Write out the entries below exactly, from the first line to the one with "Since we have", both ends included.
━━ TASK INPUT
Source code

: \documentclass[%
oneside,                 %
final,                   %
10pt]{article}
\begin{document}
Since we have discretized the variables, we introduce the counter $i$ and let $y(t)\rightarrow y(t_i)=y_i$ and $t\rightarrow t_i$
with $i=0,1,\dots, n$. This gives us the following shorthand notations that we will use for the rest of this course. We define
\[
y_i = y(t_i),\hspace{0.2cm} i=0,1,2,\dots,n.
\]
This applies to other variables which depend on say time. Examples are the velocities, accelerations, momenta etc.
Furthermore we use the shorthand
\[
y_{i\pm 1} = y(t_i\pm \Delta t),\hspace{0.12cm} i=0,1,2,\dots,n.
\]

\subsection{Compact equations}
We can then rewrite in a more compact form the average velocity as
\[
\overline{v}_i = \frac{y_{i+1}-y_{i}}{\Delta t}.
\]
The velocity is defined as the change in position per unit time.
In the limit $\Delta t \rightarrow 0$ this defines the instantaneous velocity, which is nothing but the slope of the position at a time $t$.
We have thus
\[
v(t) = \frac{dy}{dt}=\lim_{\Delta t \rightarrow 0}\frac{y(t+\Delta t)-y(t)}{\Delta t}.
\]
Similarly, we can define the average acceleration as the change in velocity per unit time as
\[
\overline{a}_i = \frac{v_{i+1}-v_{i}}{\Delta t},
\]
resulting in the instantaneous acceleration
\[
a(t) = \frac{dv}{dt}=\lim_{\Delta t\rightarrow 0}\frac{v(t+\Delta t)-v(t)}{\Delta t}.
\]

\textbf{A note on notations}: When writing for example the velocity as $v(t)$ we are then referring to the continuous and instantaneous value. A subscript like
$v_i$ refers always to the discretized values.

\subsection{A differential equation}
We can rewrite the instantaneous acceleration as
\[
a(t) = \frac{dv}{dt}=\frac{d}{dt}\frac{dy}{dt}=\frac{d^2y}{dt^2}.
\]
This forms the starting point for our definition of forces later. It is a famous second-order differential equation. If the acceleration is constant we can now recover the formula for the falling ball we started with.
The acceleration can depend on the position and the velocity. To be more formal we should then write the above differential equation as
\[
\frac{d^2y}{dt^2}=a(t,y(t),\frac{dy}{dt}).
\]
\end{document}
━━━━
**EXERCISE RESULT**:
Source code

: \documentclass[%
oneside,                 %
final,                   %
10pt]{article}
\begin{document}
Since we have discretized the variables, we introduce the counter $i$ and let $y(t)\rightarrow y(t_i)=y_i$ and $t\rightarrow t_i$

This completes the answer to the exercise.